Relationship of K+-uptaking system with H+-translocating ATPase in Enterococcus hirae, grown at a high or low alkaline pH.

Potassium ion pool was studied in glycolyzing Enterococcus hirae, grown at high or low alkaline pH (pH 9.5 and 8.0, respectively). Energy-dependent increase of K+ pool was lower for the wild-type cells, grown at pH 9.5, than that for the cells grown at pH 8.0. It was inhibited by N,N'-dicyclohexylcarbodiimide (DCCD).

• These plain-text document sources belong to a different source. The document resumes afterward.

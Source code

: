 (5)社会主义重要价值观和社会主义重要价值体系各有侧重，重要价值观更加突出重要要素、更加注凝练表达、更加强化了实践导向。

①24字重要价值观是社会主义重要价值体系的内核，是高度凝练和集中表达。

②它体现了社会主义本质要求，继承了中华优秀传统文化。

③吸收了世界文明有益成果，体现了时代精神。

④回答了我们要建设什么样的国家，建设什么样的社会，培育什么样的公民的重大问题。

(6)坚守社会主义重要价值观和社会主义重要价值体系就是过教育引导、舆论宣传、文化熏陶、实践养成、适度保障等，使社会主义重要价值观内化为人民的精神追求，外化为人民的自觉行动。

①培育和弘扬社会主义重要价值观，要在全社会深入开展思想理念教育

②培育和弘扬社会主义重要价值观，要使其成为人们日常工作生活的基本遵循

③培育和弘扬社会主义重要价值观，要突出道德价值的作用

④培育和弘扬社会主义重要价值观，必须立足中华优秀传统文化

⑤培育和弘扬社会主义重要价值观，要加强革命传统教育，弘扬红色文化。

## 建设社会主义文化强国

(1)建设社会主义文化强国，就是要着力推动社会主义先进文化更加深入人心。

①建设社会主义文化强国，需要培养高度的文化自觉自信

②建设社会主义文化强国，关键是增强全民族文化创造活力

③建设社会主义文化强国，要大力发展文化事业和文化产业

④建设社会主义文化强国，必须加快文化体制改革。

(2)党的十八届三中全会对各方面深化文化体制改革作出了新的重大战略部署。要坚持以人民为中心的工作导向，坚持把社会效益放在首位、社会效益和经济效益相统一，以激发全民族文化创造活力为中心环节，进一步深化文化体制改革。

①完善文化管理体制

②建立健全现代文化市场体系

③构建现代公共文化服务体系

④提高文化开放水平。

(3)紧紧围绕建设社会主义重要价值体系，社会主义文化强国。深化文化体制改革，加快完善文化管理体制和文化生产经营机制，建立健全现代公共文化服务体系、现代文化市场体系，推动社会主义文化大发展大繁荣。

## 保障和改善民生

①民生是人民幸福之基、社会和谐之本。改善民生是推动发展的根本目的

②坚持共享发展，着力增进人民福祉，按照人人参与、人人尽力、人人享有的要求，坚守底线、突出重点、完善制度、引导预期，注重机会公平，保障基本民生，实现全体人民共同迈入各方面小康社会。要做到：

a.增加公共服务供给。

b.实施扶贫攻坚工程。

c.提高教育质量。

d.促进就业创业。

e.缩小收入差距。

The stoichiometry of DCCD-inhibited K+ influx to DCCD-inhibited H+ efflux for the wild-type cells, grown at pH 9.5 or 8.0, was fixed for different K+ external activity. DCCD-inhibited ATPase activity of membrane vesicles was significantly stimulated by K+ for the wild-type cells grown at pH 9.5, and required K+ for the wild-type cells grown at pH 8.0, while the levels of alpha and beta subunits of the F1 and b subunit of the F0 were lower for the cells grown at pH 9.5 than that for the cells grown at pH 8.0. Such an ATPase activity was residual in membrane vesicles from the atpD mutant with a nonfunctional F0F1. ATPase activity of membrane vesicles from the mutant with defect in Na+-ATPase was higher for the cells grown at pH 9.5 than that for the cells grown at pH 8.0, and was inhibited by DCCD. An energy-dependent increase of K+ pool in this bacterium, grown at a high or low alkaline pH, is assumed to occur through a K+ uptaking system, most probably the Trk. The latter functions in a closed relationship with the H+-translocating ATPase F0F1.